- Opening Delimiter -
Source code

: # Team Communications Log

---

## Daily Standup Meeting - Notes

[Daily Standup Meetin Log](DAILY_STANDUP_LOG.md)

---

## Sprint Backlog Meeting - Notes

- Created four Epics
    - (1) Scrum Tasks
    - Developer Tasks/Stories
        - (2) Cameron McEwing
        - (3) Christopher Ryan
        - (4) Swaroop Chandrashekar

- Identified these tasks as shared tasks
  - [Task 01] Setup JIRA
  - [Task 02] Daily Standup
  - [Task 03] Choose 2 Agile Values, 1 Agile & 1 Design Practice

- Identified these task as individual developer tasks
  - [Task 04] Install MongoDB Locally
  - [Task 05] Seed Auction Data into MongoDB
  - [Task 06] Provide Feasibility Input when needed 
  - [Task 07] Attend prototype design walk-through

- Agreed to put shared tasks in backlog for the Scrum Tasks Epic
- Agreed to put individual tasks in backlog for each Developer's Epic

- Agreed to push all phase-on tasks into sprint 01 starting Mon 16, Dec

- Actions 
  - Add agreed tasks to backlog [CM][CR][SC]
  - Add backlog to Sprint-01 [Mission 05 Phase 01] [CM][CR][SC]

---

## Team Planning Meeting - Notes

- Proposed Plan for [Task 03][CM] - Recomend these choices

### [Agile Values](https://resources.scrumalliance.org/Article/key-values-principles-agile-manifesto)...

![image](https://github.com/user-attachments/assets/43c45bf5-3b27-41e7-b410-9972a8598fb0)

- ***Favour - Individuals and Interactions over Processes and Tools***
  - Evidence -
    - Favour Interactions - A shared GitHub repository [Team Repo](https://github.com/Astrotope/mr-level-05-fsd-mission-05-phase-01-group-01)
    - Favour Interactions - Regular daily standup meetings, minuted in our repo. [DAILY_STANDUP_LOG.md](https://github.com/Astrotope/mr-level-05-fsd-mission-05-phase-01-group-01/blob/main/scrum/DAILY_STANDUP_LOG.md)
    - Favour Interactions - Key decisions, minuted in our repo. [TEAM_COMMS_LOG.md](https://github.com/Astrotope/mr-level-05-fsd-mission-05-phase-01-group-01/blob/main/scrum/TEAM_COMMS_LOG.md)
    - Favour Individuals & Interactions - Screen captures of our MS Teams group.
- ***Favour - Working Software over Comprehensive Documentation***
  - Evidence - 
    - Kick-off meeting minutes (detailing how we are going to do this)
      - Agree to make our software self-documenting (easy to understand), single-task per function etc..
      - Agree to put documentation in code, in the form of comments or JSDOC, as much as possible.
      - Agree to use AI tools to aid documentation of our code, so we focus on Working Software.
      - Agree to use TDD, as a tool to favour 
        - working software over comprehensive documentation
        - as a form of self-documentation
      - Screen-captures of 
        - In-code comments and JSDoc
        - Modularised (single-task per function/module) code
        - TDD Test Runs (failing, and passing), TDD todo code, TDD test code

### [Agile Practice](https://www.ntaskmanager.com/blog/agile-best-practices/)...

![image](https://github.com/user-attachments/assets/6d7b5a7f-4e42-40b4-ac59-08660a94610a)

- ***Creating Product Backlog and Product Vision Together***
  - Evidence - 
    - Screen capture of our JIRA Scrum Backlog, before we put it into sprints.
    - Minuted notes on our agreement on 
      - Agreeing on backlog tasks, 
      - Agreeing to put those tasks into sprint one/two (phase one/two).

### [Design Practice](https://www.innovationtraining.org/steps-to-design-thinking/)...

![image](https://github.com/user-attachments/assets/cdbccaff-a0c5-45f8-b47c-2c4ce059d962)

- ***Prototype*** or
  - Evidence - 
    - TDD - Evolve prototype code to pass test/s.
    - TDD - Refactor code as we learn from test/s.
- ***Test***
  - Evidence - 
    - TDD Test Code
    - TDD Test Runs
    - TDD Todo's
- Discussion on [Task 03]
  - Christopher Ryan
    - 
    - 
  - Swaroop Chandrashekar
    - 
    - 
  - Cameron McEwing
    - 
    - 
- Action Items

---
- Closing Delimiter -
__About this task__: Exactly those lines that run from the start of the listing to the line containing "- Developer Tasks/Stories" should be output, and no others.

__Written solution__:
Source code

: # Team Communications Log

---

## Daily Standup Meeting - Notes

[Daily Standup Meetin Log](DAILY_STANDUP_LOG.md)

---

## Sprint Backlog Meeting - Notes

- Created four Epics
    - (1) Scrum Tasks
    - Developer Tasks/Stories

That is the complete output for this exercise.